岡崎慎司、「勇者のゴール」で日本人得点記録更新。集中力は達人の域 (2ページ目)

  • 小宮良之●文 text by Komiya Yoshiyuki
  • photo by Mutsu Kawamori/MUTSUFOTOGRAFIA

 来シーズン、岡崎は1部の舞台に立てるのか?

 今シーズン、岡崎はストライカーとして輝きを放っている。なにより、ゴールに対する集中力は達人の域と言える。

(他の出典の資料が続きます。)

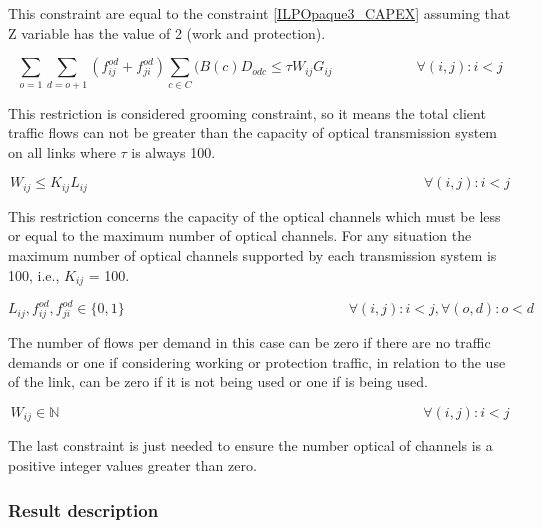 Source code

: This constraint are equal to the constraint \ref{ILPOpaque3_CAPEX} assuming that Z variable has the value of 2 (work and protection).

\begin{equation}
\sum_{o=1} \sum_{d=o+1} \left(f_{ij}^{od} + f_{ji}^{od}\right) \sum_{c\in C} (B\left(c\right) D_{odc}\leq \tau W_{ij} G_{ij} \qquad \qquad \qquad
\forall(i,j) : i < j
\label{ILPOpaque4}
\end{equation}

This restriction is considered grooming constraint, so it means the total client traffic flows can not be greater than the capacity of optical transmission system on all links where $\tau$ is always 100.

\begin{equation}
W_{ij} \leq K_{ij} L_{ij} \qquad \qquad \qquad \qquad \qquad \qquad \qquad \qquad \qquad \qquad \qquad \qquad \forall(i,j) : i < j
\label{ILPOpaque5}
\end{equation}

This restriction concerns the capacity of the optical channels which must be less or equal to the maximum number of optical channels. For any situation the maximum number of optical channels supported by each transmission system is 100, i.e., $K_{ij}$ = 100.

\begin{equation}
L_{ij} , f_{ij}^{od} , f_{ji}^{od} \in \{0,1\}   \qquad \qquad \qquad \qquad \qquad \qquad \qquad \qquad
\forall(i,j) : i < j, \forall(o,d) : o < d
\label{ILPOpaque6}
\end{equation}

The number of flows per demand in this case can be zero if there are no traffic demands or one if considering working or protection traffic, in relation to the use of the link, can be zero if it is not being used or one if is being used.

\begin{equation}
W_{ij} \in \mathbb{N}  \qquad \qquad \qquad \qquad \qquad \qquad \qquad \qquad \qquad \qquad \qquad \qquad \qquad
\forall(i,j) : i < j\label{ILPOpaque7}
\end{equation}

The last constraint is just needed to ensure the number optical of channels is a positive integer values greater than zero.\\


\subsubsection{Result description}

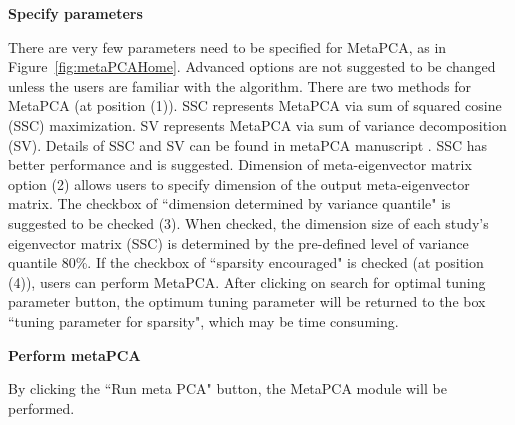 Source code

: \begin{steps}

\item \textbf{Specify parameters} 

There are very few parameters need to be specified for MetaPCA, as in Figure~\ref{fig:metaPCAHome}.
Advanced options are not suggested to be changed unless the users are familiar with the algorithm.
There are two methods for MetaPCA (at position {\color{red} (1)}). 
SSC represents MetaPCA via sum of squared cosine (SSC) maximization.
SV represents MetaPCA via sum of variance decomposition (SV).
Details of SSC and SV can be found in metaPCA manuscript \citep{kim2017meta}.
SSC has better performance and is suggested.
Dimension of meta-eigenvector matrix option {\color{red} (2)} allows users to specify dimension of the output meta-eigenvector matrix.
The checkbox of ``dimension determined by variance quantile" is suggested to be checked {\color{red} (3)}.
When checked, the dimension size of each study's eigenvector matrix (SSC) is determined  by the pre-defined level of variance quantile 80\%.
If the checkbox of ``sparsity encouraged" is checked (at position {\color{red} (4)}), users can perform MetaPCA.
After clicking on search for optimal tuning parameter button, the optimum tuning parameter will be returned to the box ``tuning parameter for sparsity", 
which may be time consuming.

\item \textbf{Perform metaPCA} 

By clicking the ``Run meta PCA" button, the MetaPCA module will be performed.


\end{steps}

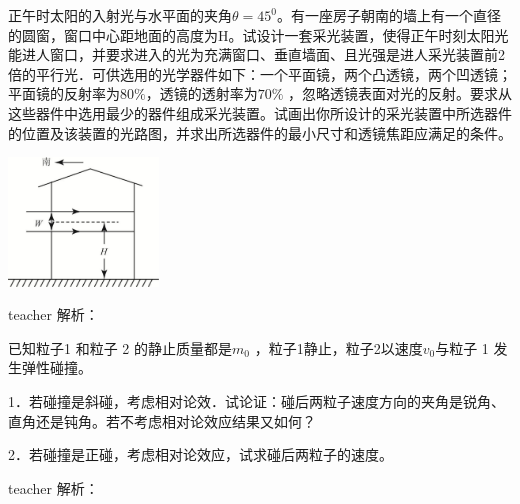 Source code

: \begin{example}
正午时太阳的入射光与水平面的夹角$\theta=45^0$。有一座房子朝南的墙上有一个直径 的圆窗，窗口中心距地面的高度为H。试设计一套采光装置，使得正午时刻太阳光能进人窗口，并要求进入的光为充满窗口、垂直墙面、且光强是进人采光装置前2倍的平行光．可供选用的光学器件如下：一个平面镜，两个凸透镜，两个凹透镜；平面镜的反射率为$80\%$，透镜的透射率为$70\%$ ，忽略透镜表面对光的反射。要求从这些器件中选用最少的器件组成采光装置。试画出你所设计的采光装置中所选器件的位置及该装置的光路图，并求出所选器件的最小尺寸和透镜焦距应满足的条件。
\begin{flushright}
\includegraphics[width = 0.3\textwidth]{images/problem-8.pdf} 
\end{flushright}
\begin{taggedblock}{teacher}
解析：
\end{taggedblock}
\end{example}


\begin{example}
已知粒子1 和粒子 2 的静止质量都是$m_0$ ，粒子1静止，粒子2以速度$v_0$与粒子 1 发生弹性碰撞。

1．若碰撞是斜碰，考虑相对论效．试论证：碰后两粒子速度方向的夹角是锐角、直角还是钝角。若不考虑相对论效应结果又如何？

2．若碰撞是正碰，考虑相对论效应，试求碰后两粒子的速度。

\begin{taggedblock}{teacher}
解析：
\end{taggedblock}
\end{example}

 第35節、首位を走るカディス戦だった。FKからのボールに岡崎はジャンプで合わせようとするが、クロスは頭上を越え、いったんは右サイド流れる。必然的に人が入り乱れていたが、岡崎は正しいポジションを取り、混戦から出てきた折り返しを、上半身を畳み込むボレーで正確にヒットし、ネットを揺らした。勘のよさも際立っていた。

 ゴールをするための技量も飛び抜けている。

 第37節、ラス・パルマス戦では、左サイドをドリブルで持ち上がるダビド・フェレイロと絶妙の呼吸を見せる。決して急がず、ふらふらとゴール前に上がりながら、スペースを探す。そして右利きのフェレイロが切り返し、やや近づいた瞬間、ディフェンスの背後に忍び込むように入り、右足で送られてきたクロスをヘディングで叩き込んだ。

 岡崎の身長は174cmで、けっして高いとは言えない。にもかかわらず、リーガ2部ではゴールの半数以上がヘディング。これは怖がらずに飛び込み、動物的な勘のよさもあるだろうが、天才的と言えるほどポジショニングとタイミングの取り方がいいのだ。